- Your task -
Beginning at the line that contains "### 4.2.2. Small-World Networks", write out each remaining line of the entries below exactly as it stands.

- Listed entries -
------------------------
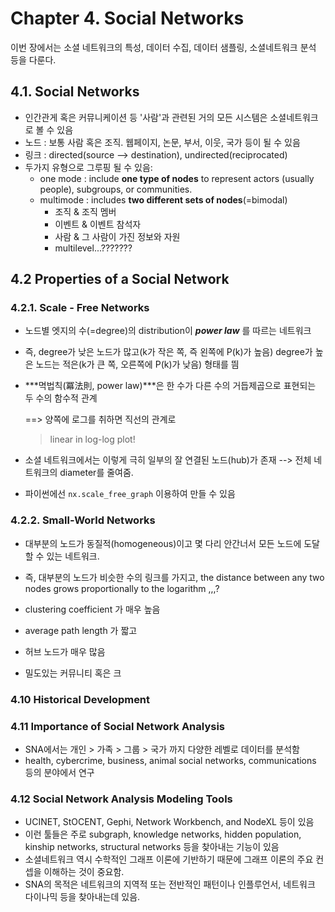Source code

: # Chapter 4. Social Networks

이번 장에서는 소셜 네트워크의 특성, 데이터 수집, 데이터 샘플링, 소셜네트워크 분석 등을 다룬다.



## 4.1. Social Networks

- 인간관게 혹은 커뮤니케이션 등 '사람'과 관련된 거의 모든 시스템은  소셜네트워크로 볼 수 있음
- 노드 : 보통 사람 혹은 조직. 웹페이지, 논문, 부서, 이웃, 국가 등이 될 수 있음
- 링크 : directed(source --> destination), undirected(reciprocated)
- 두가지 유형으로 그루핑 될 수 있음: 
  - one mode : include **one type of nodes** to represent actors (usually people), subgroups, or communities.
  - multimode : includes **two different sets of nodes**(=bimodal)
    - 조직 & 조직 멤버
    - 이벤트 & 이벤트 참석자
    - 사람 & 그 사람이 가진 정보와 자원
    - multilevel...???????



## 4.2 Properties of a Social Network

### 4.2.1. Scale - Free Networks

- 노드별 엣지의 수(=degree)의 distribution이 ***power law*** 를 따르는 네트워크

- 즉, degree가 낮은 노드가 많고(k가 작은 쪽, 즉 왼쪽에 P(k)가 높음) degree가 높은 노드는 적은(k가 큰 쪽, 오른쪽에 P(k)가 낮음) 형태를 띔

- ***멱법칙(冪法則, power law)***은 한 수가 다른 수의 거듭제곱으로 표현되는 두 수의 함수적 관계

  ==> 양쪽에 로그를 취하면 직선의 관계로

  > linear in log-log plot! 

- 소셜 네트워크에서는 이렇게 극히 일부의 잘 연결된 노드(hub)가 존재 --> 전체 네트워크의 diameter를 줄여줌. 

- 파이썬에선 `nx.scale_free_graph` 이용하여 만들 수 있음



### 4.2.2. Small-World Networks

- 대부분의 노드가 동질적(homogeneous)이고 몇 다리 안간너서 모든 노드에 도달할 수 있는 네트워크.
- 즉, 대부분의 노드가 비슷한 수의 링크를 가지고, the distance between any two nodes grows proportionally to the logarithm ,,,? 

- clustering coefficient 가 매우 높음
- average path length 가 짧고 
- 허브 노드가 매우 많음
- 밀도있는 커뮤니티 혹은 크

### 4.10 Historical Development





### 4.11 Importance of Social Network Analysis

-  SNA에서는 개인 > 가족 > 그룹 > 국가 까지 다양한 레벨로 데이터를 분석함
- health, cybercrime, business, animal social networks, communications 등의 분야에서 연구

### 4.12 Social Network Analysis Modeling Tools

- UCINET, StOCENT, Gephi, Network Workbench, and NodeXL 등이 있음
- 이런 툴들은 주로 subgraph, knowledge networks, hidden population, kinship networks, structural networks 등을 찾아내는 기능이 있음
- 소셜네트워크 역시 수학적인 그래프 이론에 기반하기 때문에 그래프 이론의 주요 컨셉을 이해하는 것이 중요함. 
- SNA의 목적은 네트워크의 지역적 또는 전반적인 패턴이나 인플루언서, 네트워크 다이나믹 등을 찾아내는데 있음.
------------------------
- Exercise result -
### 4.2.2. Small-World Networks

- 대부분의 노드가 동질적(homogeneous)이고 몇 다리 안간너서 모든 노드에 도달할 수 있는 네트워크.
- 즉, 대부분의 노드가 비슷한 수의 링크를 가지고, the distance between any two nodes grows proportionally to the logarithm ,,,? 

- clustering coefficient 가 매우 높음
- average path length 가 짧고 
- 허브 노드가 매우 많음
- 밀도있는 커뮤니티 혹은 크

### 4.10 Historical Development





### 4.11 Importance of Social Network Analysis

-  SNA에서는 개인 > 가족 > 그룹 > 국가 까지 다양한 레벨로 데이터를 분석함
- health, cybercrime, business, animal social networks, communications 등의 분야에서 연구

### 4.12 Social Network Analysis Modeling Tools

- UCINET, StOCENT, Gephi, Network Workbench, and NodeXL 등이 있음
- 이런 툴들은 주로 subgraph, knowledge networks, hidden population, kinship networks, structural networks 등을 찾아내는 기능이 있음
- 소셜네트워크 역시 수학적인 그래프 이론에 기반하기 때문에 그래프 이론의 주요 컨셉을 이해하는 것이 중요함. 
- SNA의 목적은 네트워크의 지역적 또는 전반적인 패턴이나 인플루언서, 네트워크 다이나믹 등을 찾아내는데 있음.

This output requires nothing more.